Taipei Mayor Ko Wen-je (柯文哲) last month criticized the implementation of the formula in Hong Kong and said that “even beggars would run away” if it were implemented in the same manner in Taiwan.
The failure of “one country, two systems” was evident in 2014, but arguably it had begun to fail much earlier than that. An article published by Web site China File on June 17, 2015, points to 2003 as a turning point for the territory. China “lost face,” the article said, when close to 1 million Hong Kongers took to the streets to oppose a proposed bill to incorporate the “anti-subversion” Article 23 into the territory’s Basic Law, which they feared would bring about the loss of freedom of speech and other liberties.
China subsequently began to increase control over Hong Kong through its “five-step” process for defining the election of the Hong Kong chief executive, imposed by the Chinese National People’s Congress Standing Committee in 2004, despite its original promise to stay out of Hong Kong’s affairs until 2047, the article said.

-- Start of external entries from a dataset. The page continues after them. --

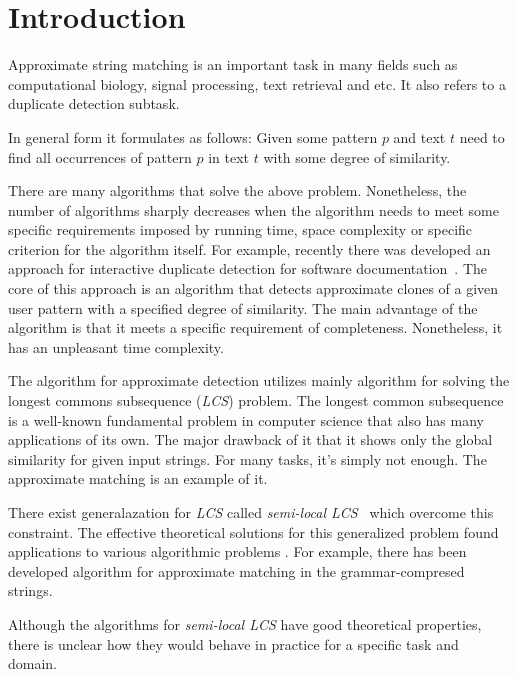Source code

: \section{Introduction}
Approximate string matching is an important task in many fields such as computational biology, signal processing, text retrieval and etc.
It also refers to a duplicate detection subtask.

In general form it formulates as follows: Given some pattern $p$ and text $t$ need to find all occurrences of pattern $p$ in text $t$ with some degree of similarity.

There are many algorithms that solve the above problem.
Nonetheless, the number of algorithms sharply decreases  when the algorithm needs to meet some specific requirements imposed by running time, space complexity or specific criterion for the algorithm itself.
For example, recently there was developed an approach for interactive duplicate detection for software documentation~\cite{luciv2019interactive}.
The core of this approach is an algorithm that detects approximate clones of a given user pattern with a specified degree of similarity. 
The main advantage of the algorithm is that it meets a specific requirement of completeness.
Nonetheless, it has an unpleasant time complexity.    


The algorithm for approximate detection utilizes mainly algorithm for solving the longest commons subsequence (\emph{LCS}) problem.
The longest common subsequence is a well-known fundamental problem in computer science that also has many applications of its own.
The major drawback of it that it shows only the global similarity for given input strings.
For many tasks, it's simply not enough.
The approximate matching is an example of it.

There exist generalazation for \emph{LCS} called \emph{semi-local LCS}~\cite{} which overcome this constraint. 
The effective theoretical solutions for this generalized problem found applications to various algorithmic problems .
For example, there has been developed algorithm for approximate matching in the grammar-compresed strings\cite{}.

Although the algorithms for \emph{semi-local LCS} have good theoretical properties, there is unclear how they would behave in practice for a specific task and domain.

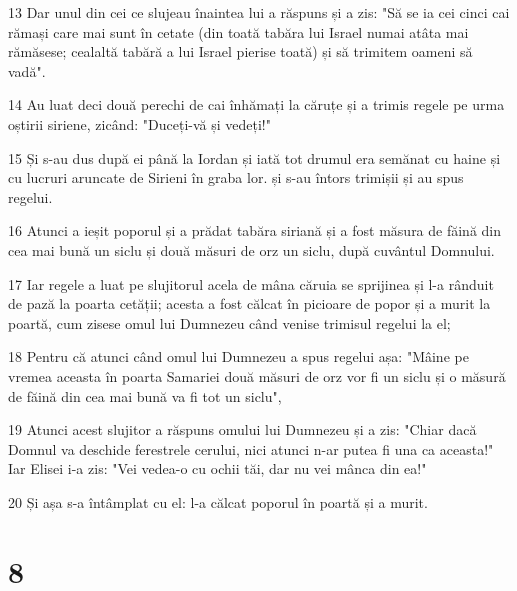 \par 13 Dar unul din cei ce slujeau înaintea lui a răspuns și a zis: "Să se ia cei cinci cai rămași care mai sunt în cetate (din toată tabăra lui Israel numai atâta mai rămăsese; cealaltă tabără a lui Israel pierise toată) și să trimitem oameni să vadă".
\par 14 Au luat deci două perechi de cai înhămați la căruțe și a trimis regele pe urma oștirii siriene, zicând: "Duceți-vă și vedeți!"
\par 15 Și s-au dus după ei până la Iordan și iată tot drumul era semănat cu haine și cu lucruri aruncate de Sirieni în graba lor. și s-au întors trimișii și au spus regelui.
\par 16 Atunci a ieșit poporul și a prădat tabăra siriană și a fost măsura de făină din cea mai bună un siclu și două măsuri de orz un siclu, după cuvântul Domnului.
\par 17 Iar regele a luat pe slujitorul acela de mâna căruia se sprijinea și l-a rânduit de pază la poarta cetății; acesta a fost călcat în picioare de popor și a murit la poartă, cum zisese omul lui Dumnezeu când venise trimisul regelui la el;
\par 18 Pentru că atunci când omul lui Dumnezeu a spus regelui așa: "Mâine pe vremea aceasta în poarta Samariei două măsuri de orz vor fi un siclu și o măsură de făină din cea mai bună va fi tot un siclu",
\par 19 Atunci acest slujitor a răspuns omului lui Dumnezeu și a zis: "Chiar dacă Domnul va deschide ferestrele cerului, nici atunci n-ar putea fi una ca aceasta!" Iar Elisei i-a zis: "Vei vedea-o cu ochii tăi, dar nu vei mânca din ea!"
\par 20 Și așa s-a întâmplat cu el: l-a călcat poporul în poartă și a murit.

\chapter{8}

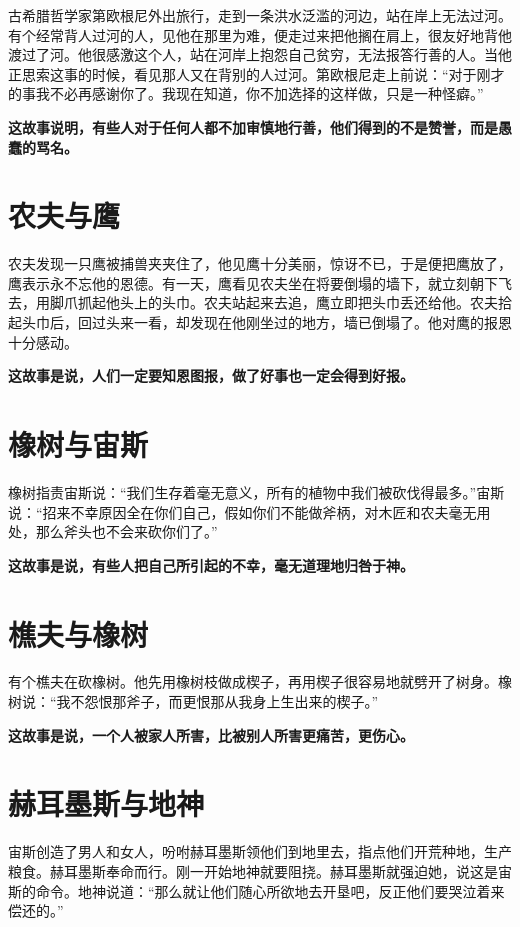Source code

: 古希腊哲学家第欧根尼外出旅行，走到一条洪水泛滥的河边，站在岸上无法过河。有个经常背人过河的人，见他在那里为难，便走过来把他搁在肩上，很友好地背他渡过了河。他很感激这个人，站在河岸上抱怨自己贫穷，无法报答行善的人。当他正思索这事的时候，看见那人又在背别的人过河。第欧根尼走上前说：“对于刚才的事我不必再感谢你了。我现在知道，你不加选择的这样做，只是一种怪癖。”

{\bfseries \color{red}这故事说明，有些人对于任何人都不加审慎地行善，他们得到的不是赞誉，而是愚蠢的骂名。}

\section{农夫与鹰}

农夫发现一只鹰被捕兽夹夹住了，他见鹰十分美丽，惊讶不已，于是便把鹰放了，鹰表示永不忘他的恩德。有一天，鹰看见农夫坐在将要倒塌的墙下，就立刻朝下飞去，用脚爪抓起他头上的头巾。农夫站起来去追，鹰立即把头巾丢还给他。农夫拾起头巾后，回过头来一看，却发现在他刚坐过的地方，墙已倒塌了。他对鹰的报恩十分感动。

{\bfseries \color{red}这故事是说，人们一定要知恩图报，做了好事也一定会得到好报。}

\section{橡树与宙斯}

橡树指责宙斯说：“我们生存着毫无意义，所有的植物中我们被砍伐得最多。”宙斯说：“招来不幸原因全在你们自己，假如你们不能做斧柄，对木匠和农夫毫无用处，那么斧头也不会来砍你们了。”

{\bfseries \color{red}这故事是说，有些人把自己所引起的不幸，毫无道理地归咎于神。}

\section{樵夫与橡树}

有个樵夫在砍橡树。他先用橡树枝做成楔子，再用楔子很容易地就劈开了树身。橡树说：“我不怨恨那斧子，而更恨那从我身上生出来的楔子。”

{\bfseries \color{red}这故事是说，一个人被家人所害，比被别人所害更痛苦，更伤心。}

\section{赫耳墨斯与地神}

宙斯创造了男人和女人，吩咐赫耳墨斯领他们到地里去，指点他们开荒种地，生产粮食。赫耳墨斯奉命而行。刚一开始地神就要阻挠。赫耳墨斯就强迫她，说这是宙斯的命令。地神说道：“那么就让他们随心所欲地去开垦吧，反正他们要哭泣着来偿还的。”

Despite its obstinate attitude toward foreign criticism of its involvement in Hong Kong, Beijing is reluctant to exercise too much control over the territory for fear of it losing its special international status, the article said, arguing that Beijing needs Hong Kong to store and funnel money and goods to and from China.
Beijing knows that if “one country, two systems” is ever to succeed in Hong Kong, and potentially in Taiwan, it needs to win over young people who increasingly see themselves as “Hong Kongers” rather than as “Chinese.” This might be common sense, but it can be seen in practical implementation in Macau.
The Portuguese handed over nominal control of Macau to its pro-China residents following protests in 1966, although, when Lisbon tried to hand back the territory to Beijing in 1975 following a 1974 military coup, China said no.
People in Macau today see themselves as “Chinese.” It could also be that the people of Macau “prioritize the economic development China can bring to Macau rather than the maintenance of their civil liberties,” a June 21 report on Web site Foreign Policy said.
The article also refers to Kinmen County as showing how China has successfully won over minds in Taiwan as well. Kinmen County Commissioner Yang Cheng-wu (楊鎮浯) seeks closer integration with China and has told county residents not to oppose “one country, two systems,” the article said.
Nevertheless, surveys show that Taiwanese overwhelmingly reject the formula, and for good reason.